**AIM OF THE EXERCISE**. From the records below, copy every line that contains the word "command".

(Stored data)
== Segment start ==
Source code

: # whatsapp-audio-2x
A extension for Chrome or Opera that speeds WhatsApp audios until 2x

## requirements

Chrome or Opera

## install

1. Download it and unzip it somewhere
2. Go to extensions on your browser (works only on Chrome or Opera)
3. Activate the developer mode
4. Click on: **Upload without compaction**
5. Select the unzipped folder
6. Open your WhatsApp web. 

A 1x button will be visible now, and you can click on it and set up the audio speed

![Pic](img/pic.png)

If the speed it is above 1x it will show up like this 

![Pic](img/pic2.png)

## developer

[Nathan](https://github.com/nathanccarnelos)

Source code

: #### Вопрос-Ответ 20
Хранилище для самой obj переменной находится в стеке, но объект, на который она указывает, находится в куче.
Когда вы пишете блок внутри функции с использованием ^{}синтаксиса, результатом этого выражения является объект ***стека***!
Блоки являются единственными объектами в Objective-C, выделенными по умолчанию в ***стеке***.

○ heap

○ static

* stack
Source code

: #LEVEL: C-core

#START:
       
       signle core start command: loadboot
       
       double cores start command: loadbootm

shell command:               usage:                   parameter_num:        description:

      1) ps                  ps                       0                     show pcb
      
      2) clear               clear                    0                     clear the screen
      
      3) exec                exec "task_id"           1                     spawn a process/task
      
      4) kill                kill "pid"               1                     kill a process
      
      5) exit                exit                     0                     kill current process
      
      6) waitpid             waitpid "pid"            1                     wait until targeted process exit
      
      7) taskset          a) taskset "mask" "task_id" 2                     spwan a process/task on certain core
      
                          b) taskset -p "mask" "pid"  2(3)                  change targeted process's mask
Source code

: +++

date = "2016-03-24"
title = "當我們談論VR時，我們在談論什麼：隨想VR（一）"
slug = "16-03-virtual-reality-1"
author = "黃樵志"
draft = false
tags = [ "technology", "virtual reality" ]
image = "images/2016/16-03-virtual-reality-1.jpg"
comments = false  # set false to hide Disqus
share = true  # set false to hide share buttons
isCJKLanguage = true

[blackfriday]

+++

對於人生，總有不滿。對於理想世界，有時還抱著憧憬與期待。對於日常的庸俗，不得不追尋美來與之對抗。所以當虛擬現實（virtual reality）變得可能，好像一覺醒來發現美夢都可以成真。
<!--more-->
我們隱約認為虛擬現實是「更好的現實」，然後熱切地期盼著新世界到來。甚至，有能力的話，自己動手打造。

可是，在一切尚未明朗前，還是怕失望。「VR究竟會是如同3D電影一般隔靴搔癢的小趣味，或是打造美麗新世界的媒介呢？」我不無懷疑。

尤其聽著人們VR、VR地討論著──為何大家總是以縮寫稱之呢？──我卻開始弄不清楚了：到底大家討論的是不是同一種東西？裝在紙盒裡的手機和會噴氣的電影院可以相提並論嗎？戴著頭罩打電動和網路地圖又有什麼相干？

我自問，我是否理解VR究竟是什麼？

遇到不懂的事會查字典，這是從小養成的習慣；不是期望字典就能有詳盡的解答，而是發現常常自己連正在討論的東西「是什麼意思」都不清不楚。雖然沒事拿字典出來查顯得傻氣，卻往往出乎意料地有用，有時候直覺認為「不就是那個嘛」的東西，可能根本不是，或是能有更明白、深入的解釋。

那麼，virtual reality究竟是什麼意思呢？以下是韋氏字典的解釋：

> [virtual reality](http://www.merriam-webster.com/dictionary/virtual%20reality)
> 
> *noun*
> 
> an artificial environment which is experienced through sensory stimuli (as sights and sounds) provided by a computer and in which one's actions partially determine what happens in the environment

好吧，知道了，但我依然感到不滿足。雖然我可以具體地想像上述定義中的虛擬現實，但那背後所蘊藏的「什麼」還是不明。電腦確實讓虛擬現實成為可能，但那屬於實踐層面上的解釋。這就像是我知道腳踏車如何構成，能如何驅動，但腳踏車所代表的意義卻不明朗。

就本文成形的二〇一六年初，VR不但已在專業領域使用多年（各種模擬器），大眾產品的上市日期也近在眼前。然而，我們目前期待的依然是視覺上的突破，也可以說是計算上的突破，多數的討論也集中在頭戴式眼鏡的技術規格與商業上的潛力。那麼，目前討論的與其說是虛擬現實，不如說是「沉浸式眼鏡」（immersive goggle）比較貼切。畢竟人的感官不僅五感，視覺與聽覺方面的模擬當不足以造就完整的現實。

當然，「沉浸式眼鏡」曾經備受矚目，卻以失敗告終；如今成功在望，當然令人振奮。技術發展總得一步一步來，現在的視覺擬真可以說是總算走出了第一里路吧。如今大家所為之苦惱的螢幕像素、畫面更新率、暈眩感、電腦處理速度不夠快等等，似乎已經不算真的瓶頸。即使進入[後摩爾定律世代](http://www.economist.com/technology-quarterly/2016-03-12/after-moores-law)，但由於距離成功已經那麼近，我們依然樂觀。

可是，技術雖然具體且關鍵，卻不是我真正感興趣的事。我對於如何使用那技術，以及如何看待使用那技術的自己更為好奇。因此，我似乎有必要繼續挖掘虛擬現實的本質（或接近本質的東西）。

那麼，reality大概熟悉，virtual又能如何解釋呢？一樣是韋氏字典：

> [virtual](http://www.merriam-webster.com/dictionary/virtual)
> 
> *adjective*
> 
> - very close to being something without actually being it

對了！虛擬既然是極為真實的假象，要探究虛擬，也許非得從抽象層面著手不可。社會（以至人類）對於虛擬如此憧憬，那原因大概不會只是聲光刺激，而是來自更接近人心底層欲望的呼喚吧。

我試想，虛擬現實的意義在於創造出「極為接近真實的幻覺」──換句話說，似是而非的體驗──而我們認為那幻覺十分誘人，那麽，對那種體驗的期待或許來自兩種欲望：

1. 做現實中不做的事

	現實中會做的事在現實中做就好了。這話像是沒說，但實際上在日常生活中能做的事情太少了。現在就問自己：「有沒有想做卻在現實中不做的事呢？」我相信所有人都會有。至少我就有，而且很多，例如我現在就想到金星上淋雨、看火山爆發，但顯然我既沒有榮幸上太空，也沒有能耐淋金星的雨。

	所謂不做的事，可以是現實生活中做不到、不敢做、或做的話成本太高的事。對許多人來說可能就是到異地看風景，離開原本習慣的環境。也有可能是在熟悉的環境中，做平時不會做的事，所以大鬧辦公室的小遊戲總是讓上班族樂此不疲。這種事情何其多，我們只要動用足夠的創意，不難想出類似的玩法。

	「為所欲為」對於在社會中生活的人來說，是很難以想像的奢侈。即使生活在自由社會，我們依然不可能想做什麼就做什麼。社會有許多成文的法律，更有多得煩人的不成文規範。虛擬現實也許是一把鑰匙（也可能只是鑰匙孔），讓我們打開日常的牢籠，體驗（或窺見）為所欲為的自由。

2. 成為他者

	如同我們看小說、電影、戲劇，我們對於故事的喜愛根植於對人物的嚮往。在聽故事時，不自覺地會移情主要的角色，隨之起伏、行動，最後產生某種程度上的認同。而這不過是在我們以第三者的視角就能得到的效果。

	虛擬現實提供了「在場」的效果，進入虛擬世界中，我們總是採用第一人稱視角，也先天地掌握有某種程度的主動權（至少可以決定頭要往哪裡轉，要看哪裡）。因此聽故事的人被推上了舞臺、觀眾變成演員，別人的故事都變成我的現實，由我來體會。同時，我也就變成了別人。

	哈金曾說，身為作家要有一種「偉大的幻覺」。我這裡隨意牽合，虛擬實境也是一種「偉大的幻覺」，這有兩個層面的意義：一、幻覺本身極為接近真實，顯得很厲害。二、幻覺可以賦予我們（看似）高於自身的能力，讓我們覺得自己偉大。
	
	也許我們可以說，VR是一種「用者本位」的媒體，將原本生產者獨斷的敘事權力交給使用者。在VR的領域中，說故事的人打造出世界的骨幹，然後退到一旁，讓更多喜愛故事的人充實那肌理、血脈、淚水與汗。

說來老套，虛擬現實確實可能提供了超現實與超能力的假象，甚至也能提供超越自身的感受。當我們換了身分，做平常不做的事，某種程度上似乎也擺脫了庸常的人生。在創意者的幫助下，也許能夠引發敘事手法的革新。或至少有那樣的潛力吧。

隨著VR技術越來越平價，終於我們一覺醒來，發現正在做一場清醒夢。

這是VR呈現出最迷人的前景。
== Segment end ==
**EXPECTED OUTPUT**.
       signle core start command: loadboot
       double cores start command: loadbootm
shell command:               usage:                   parameter_num:        description:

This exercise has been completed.